Work item:
Go through the entries below line by line and tally those holding "люди"; write only the tally.

Saved data entries:
──────────

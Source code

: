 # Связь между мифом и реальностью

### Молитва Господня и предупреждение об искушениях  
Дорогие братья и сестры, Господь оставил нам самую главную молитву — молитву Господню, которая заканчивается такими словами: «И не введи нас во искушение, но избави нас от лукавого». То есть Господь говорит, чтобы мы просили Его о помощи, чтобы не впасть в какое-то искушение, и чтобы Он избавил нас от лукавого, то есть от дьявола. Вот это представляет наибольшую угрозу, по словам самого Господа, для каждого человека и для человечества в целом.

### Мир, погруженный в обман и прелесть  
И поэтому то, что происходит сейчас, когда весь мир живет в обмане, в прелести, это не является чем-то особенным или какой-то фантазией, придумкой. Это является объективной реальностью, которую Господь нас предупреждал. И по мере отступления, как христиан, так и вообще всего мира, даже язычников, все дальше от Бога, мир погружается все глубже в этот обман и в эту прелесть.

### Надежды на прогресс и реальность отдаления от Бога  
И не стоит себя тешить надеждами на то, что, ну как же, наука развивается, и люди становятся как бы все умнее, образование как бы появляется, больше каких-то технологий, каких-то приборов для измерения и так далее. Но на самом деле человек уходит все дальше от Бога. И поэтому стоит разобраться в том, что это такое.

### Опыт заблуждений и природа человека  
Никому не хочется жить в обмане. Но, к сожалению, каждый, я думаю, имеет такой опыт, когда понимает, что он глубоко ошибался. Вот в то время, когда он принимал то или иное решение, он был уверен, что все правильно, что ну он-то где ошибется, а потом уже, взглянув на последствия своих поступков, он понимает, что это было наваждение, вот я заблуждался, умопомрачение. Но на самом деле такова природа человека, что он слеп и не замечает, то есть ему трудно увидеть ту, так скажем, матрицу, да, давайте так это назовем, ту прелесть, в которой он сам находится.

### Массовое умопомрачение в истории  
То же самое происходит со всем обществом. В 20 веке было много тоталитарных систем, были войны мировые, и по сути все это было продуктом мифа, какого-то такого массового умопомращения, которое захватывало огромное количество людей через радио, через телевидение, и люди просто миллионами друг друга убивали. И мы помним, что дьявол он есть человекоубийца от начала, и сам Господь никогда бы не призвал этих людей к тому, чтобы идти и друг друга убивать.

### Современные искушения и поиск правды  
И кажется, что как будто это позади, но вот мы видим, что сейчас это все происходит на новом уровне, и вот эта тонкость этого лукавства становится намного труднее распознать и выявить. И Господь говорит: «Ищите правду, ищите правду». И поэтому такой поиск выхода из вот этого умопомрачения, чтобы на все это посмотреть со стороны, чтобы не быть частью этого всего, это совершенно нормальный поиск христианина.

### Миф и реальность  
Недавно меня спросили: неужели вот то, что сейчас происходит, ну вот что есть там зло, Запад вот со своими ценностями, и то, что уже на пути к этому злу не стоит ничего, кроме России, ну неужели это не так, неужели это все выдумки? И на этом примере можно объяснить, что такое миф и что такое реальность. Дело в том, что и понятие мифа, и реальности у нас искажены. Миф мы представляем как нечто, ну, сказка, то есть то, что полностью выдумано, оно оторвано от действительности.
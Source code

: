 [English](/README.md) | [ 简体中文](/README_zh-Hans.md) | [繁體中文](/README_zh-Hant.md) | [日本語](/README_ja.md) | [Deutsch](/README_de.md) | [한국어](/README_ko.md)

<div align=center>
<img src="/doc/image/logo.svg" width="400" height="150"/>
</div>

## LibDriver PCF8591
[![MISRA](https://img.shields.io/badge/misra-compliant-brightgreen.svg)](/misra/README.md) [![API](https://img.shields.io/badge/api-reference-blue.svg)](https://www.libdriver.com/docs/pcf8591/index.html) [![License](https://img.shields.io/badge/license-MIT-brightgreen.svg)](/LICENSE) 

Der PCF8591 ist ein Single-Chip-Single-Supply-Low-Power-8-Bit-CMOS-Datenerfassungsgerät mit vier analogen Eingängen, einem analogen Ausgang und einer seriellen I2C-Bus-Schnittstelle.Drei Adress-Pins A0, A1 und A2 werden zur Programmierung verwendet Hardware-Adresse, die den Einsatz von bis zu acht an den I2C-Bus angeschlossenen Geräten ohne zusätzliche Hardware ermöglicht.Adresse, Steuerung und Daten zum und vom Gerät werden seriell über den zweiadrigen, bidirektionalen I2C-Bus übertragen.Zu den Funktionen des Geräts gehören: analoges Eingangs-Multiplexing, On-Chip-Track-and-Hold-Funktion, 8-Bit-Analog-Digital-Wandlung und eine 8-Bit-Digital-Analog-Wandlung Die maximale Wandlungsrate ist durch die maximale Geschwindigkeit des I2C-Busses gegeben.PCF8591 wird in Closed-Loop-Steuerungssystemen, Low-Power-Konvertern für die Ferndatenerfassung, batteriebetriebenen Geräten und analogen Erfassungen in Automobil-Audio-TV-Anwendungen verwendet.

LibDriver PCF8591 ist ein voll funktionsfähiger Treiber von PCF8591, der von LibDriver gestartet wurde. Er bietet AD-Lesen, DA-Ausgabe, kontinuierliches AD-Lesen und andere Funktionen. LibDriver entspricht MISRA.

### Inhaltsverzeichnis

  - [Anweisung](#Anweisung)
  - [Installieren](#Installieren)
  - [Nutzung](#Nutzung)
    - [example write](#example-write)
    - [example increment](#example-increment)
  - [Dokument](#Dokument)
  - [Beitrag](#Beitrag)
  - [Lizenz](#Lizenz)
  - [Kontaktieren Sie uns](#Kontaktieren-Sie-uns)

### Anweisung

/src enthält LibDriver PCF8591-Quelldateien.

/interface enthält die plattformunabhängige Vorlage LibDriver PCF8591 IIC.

──────────

Solution for this task:
2